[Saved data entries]
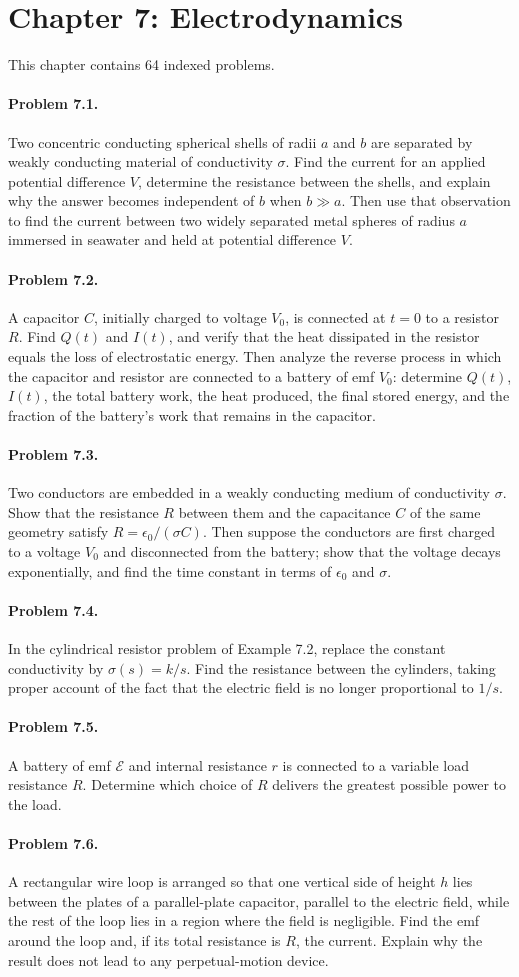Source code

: \documentclass{aa}
\newcommand{\problemstatement}[2]{%
\paragraph{Problem #1.}#2\par\medskip
}
\begin{document}
\section{Chapter 7: Electrodynamics}
This chapter contains 64 indexed problems.

\problemstatement{7.1}{Two concentric conducting spherical shells of radii \(a\) and \(b\) are separated by weakly conducting material of conductivity \(\sigma\). Find the current for an applied potential difference \(V\), determine the resistance between the shells, and explain why the answer becomes independent of \(b\) when \(b\gg a\). Then use that observation to find the current between two widely separated metal spheres of radius \(a\) immersed in seawater and held at potential difference \(V\).}
\problemstatement{7.2}{A capacitor \(C\), initially charged to voltage \(V_0\), is connected at \(t=0\) to a resistor \(R\). Find \(Q(t)\) and \(I(t)\), and verify that the heat dissipated in the resistor equals the loss of electrostatic energy. Then analyze the reverse process in which the capacitor and resistor are connected to a battery of emf \(V_0\): determine \(Q(t)\), \(I(t)\), the total battery work, the heat produced, the final stored energy, and the fraction of the battery's work that remains in the capacitor.}
\problemstatement{7.3}{Two conductors are embedded in a weakly conducting medium of conductivity \(\sigma\). Show that the resistance \(R\) between them and the capacitance \(C\) of the same geometry satisfy \(R=\epsilon_0/(\sigma C)\). Then suppose the conductors are first charged to a voltage \(V_0\) and disconnected from the battery; show that the voltage decays exponentially, and find the time constant in terms of \(\epsilon_0\) and \(\sigma\).}
\problemstatement{7.4}{In the cylindrical resistor problem of Example 7.2, replace the constant conductivity by \(\sigma(s)=k/s\). Find the resistance between the cylinders, taking proper account of the fact that the electric field is no longer proportional to \(1/s\).}
\problemstatement{7.5}{A battery of emf \(\mathcal{E}\) and internal resistance \(r\) is connected to a variable load resistance \(R\). Determine which choice of \(R\) delivers the greatest possible power to the load.}
\problemstatement{7.6}{A rectangular wire loop is arranged so that one vertical side of height \(h\) lies between the plates of a parallel-plate capacitor, parallel to the electric field, while the rest of the loop lies in a region where the field is negligible. Find the emf around the loop and, if its total resistance is \(R\), the current. Explain why the result does not lead to any perpetual-motion device.}
\end{document}
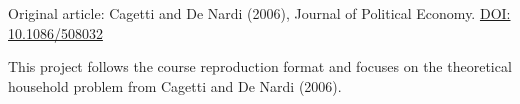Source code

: \documentclass[\latexroot/\projectname]{subfiles}
\begin{document}
\centerline{Original article: Cagetti and De Nardi (2006), Journal of Political Economy. \href{https://doi.org/10.1086/508032}{DOI: 10.1086/508032}}
\vspace{-0.3\baselineskip}

\begin{authorsinfo}
  \noindent {}
\end{authorsinfo}


\whenintegrated{\label{funding-info}}
\vspace{0.3\baselineskip}
\begin{minipage}{\textwidth}
  \footnotesize This project follows the course reproduction format and focuses on the theoretical household problem from Cagetti and De Nardi (2006).
  
\end{minipage}

\titlepagefinish
\smartbib
\end{document}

▸ ASSIGNED TASK: Repeat each entry precisely as it appears. Leave the pictures out.

▸ ANSWER FOR THE TASK:
Source code

: \documentclass{aa}
\newcommand{\problemstatement}[2]{%
\paragraph{Problem #1.}#2\par\medskip
}
\begin{document}
\section{Chapter 7: Electrodynamics}
This chapter contains 64 indexed problems.

\problemstatement{7.1}{Two concentric conducting spherical shells of radii \(a\) and \(b\) are separated by weakly conducting material of conductivity \(\sigma\). Find the current for an applied potential difference \(V\), determine the resistance between the shells, and explain why the answer becomes independent of \(b\) when \(b\gg a\). Then use that observation to find the current between two widely separated metal spheres of radius \(a\) immersed in seawater and held at potential difference \(V\).}
\problemstatement{7.2}{A capacitor \(C\), initially charged to voltage \(V_0\), is connected at \(t=0\) to a resistor \(R\). Find \(Q(t)\) and \(I(t)\), and verify that the heat dissipated in the resistor equals the loss of electrostatic energy. Then analyze the reverse process in which the capacitor and resistor are connected to a battery of emf \(V_0\): determine \(Q(t)\), \(I(t)\), the total battery work, the heat produced, the final stored energy, and the fraction of the battery's work that remains in the capacitor.}
\problemstatement{7.3}{Two conductors are embedded in a weakly conducting medium of conductivity \(\sigma\). Show that the resistance \(R\) between them and the capacitance \(C\) of the same geometry satisfy \(R=\epsilon_0/(\sigma C)\). Then suppose the conductors are first charged to a voltage \(V_0\) and disconnected from the battery; show that the voltage decays exponentially, and find the time constant in terms of \(\epsilon_0\) and \(\sigma\).}
\problemstatement{7.4}{In the cylindrical resistor problem of Example 7.2, replace the constant conductivity by \(\sigma(s)=k/s\). Find the resistance between the cylinders, taking proper account of the fact that the electric field is no longer proportional to \(1/s\).}
\problemstatement{7.5}{A battery of emf \(\mathcal{E}\) and internal resistance \(r\) is connected to a variable load resistance \(R\). Determine which choice of \(R\) delivers the greatest possible power to the load.}
\problemstatement{7.6}{A rectangular wire loop is arranged so that one vertical side of height \(h\) lies between the plates of a parallel-plate capacitor, parallel to the electric field, while the rest of the loop lies in a region where the field is negligible. Find the emf around the loop and, if its total resistance is \(R\), the current. Explain why the result does not lead to any perpetual-motion device.}
\end{document}
Source code

: \documentclass[\latexroot/\projectname]{subfiles}
\begin{document}
\centerline{Original article: Cagetti and De Nardi (2006), Journal of Political Economy. \href{https://doi.org/10.1086/508032}{DOI: 10.1086/508032}}
\vspace{-0.3\baselineskip}

\begin{authorsinfo}
  \noindent {}
\end{authorsinfo}


\whenintegrated{\label{funding-info}}
\vspace{0.3\baselineskip}
\begin{minipage}{\textwidth}
  \footnotesize This project follows the course reproduction format and focuses on the theoretical household problem from Cagetti and De Nardi (2006).
  
\end{minipage}

\titlepagefinish
\smartbib
\end{document}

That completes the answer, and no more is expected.